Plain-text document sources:
[Start of Attachment]

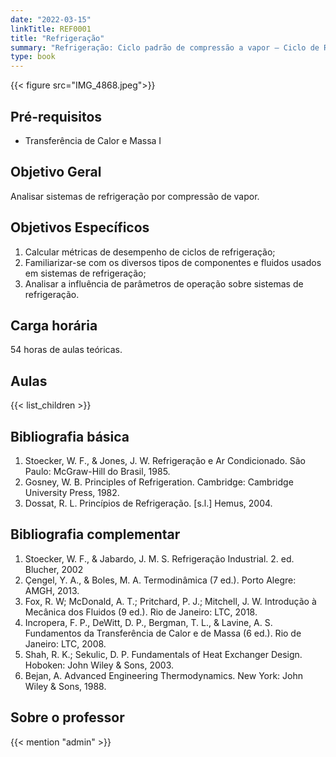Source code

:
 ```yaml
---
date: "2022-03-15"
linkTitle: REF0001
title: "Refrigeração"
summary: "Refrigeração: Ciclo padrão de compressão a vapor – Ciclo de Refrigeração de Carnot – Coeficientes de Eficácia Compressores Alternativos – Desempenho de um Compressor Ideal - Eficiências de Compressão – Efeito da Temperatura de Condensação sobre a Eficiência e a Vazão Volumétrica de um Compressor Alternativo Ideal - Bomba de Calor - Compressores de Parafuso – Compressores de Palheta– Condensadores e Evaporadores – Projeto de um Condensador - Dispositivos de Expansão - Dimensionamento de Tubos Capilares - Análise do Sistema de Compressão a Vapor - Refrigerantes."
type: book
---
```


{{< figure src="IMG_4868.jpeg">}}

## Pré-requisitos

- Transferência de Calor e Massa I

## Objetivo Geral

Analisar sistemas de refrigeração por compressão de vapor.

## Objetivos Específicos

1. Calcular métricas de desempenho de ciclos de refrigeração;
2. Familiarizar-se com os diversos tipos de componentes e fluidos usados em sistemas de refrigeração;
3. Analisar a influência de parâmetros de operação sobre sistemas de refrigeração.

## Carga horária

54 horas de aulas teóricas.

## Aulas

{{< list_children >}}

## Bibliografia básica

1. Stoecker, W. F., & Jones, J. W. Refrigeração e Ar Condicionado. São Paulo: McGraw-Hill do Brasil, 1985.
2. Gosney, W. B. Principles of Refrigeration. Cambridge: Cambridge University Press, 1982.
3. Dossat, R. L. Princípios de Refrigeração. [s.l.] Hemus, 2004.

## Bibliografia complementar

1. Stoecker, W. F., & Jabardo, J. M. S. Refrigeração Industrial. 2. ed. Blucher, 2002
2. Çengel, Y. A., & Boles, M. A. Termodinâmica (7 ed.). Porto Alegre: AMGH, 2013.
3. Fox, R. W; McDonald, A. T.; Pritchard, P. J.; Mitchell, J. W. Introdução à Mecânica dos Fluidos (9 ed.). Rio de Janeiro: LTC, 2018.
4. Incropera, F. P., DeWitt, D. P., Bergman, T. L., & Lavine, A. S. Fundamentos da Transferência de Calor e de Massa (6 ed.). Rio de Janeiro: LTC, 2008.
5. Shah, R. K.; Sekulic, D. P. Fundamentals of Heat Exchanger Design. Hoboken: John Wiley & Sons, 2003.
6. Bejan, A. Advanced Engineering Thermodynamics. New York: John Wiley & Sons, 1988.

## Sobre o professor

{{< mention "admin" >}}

[End of Attachment]
[Start of Attachment]

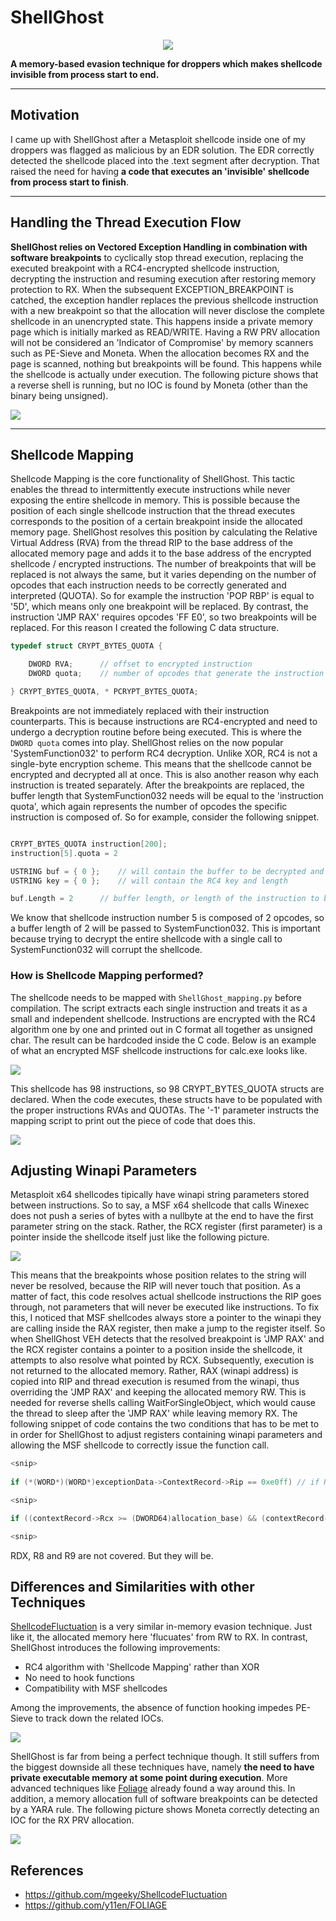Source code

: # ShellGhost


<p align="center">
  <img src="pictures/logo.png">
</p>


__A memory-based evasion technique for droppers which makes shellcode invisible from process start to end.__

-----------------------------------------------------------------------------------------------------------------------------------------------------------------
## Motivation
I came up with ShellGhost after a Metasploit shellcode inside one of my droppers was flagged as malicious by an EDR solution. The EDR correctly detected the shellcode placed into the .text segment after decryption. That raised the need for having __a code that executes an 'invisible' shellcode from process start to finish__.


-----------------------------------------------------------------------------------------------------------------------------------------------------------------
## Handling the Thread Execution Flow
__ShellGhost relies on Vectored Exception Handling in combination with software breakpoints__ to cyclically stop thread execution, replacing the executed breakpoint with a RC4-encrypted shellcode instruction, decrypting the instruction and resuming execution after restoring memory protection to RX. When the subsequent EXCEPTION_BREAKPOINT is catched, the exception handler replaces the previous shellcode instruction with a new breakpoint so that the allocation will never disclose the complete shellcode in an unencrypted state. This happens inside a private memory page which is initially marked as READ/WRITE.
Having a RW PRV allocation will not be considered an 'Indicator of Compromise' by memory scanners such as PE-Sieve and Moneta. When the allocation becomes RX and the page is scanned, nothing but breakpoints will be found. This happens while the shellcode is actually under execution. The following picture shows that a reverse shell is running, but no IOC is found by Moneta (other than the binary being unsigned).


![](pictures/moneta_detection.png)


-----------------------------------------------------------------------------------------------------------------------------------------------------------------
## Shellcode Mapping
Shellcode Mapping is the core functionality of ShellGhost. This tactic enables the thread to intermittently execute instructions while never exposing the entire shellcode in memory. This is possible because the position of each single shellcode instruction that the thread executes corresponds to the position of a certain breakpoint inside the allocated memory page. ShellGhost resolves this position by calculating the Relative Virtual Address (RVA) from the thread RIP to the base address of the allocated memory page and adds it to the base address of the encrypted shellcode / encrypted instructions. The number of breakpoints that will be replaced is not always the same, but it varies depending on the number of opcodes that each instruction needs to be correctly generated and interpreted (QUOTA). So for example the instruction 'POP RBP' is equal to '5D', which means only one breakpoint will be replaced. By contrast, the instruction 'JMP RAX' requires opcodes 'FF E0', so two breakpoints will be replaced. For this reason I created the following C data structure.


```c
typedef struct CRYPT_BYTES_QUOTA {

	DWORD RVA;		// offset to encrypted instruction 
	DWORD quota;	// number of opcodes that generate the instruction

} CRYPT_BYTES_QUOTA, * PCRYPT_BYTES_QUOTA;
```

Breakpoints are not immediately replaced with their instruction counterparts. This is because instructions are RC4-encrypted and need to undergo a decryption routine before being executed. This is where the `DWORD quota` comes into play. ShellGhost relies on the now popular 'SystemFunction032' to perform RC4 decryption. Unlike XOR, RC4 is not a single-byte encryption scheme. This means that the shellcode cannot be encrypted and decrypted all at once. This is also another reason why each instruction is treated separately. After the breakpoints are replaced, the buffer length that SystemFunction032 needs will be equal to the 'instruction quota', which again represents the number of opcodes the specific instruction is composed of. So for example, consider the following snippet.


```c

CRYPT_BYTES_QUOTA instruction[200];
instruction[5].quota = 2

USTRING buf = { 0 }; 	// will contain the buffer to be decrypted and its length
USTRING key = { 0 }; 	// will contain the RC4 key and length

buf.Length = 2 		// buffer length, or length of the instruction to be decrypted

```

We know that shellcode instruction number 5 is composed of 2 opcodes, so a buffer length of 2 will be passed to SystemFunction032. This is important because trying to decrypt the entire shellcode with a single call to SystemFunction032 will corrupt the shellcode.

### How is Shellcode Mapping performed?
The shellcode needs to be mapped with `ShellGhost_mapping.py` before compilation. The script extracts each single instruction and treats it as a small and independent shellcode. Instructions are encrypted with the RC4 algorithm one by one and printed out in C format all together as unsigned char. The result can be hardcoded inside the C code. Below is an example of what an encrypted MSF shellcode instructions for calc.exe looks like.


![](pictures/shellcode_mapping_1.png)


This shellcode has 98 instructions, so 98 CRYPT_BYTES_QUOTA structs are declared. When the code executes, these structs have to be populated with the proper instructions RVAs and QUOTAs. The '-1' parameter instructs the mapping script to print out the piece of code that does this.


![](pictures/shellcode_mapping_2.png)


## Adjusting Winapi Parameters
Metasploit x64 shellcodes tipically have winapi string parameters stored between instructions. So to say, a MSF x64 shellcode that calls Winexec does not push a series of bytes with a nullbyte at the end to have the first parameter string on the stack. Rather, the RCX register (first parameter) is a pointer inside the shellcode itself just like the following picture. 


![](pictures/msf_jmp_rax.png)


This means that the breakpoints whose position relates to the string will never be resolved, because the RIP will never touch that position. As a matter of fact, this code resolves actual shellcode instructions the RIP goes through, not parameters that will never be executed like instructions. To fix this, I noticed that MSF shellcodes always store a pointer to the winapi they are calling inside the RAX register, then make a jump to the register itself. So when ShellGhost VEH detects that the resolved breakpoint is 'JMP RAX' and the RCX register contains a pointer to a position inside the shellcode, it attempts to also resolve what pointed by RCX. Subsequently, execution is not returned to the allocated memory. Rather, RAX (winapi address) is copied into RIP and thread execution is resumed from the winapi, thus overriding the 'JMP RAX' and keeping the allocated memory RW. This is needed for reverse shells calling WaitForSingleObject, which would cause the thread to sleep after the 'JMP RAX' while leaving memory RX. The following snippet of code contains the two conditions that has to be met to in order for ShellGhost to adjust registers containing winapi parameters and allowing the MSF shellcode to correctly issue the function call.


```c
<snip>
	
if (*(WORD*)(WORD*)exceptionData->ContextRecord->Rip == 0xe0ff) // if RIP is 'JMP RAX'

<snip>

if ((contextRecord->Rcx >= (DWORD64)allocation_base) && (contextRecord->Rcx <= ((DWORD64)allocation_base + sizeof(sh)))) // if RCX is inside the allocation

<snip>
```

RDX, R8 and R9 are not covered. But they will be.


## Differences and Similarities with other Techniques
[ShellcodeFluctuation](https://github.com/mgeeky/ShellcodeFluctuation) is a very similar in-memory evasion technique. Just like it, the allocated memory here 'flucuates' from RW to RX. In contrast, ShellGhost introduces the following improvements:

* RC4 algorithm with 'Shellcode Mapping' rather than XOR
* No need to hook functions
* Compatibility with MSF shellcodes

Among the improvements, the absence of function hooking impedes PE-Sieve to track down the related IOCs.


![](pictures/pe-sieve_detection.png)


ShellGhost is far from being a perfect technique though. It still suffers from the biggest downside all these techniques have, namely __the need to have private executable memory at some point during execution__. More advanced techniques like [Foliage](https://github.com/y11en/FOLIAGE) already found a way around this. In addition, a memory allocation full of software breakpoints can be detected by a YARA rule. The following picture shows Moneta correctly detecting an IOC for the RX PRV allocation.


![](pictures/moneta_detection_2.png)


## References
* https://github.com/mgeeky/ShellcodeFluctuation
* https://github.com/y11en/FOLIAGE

[End of Attachment]

» Exercise brief
What is the number of lines in the records that contain the word "Stoecker"? Answer with the number and nothing else.

» Result below
2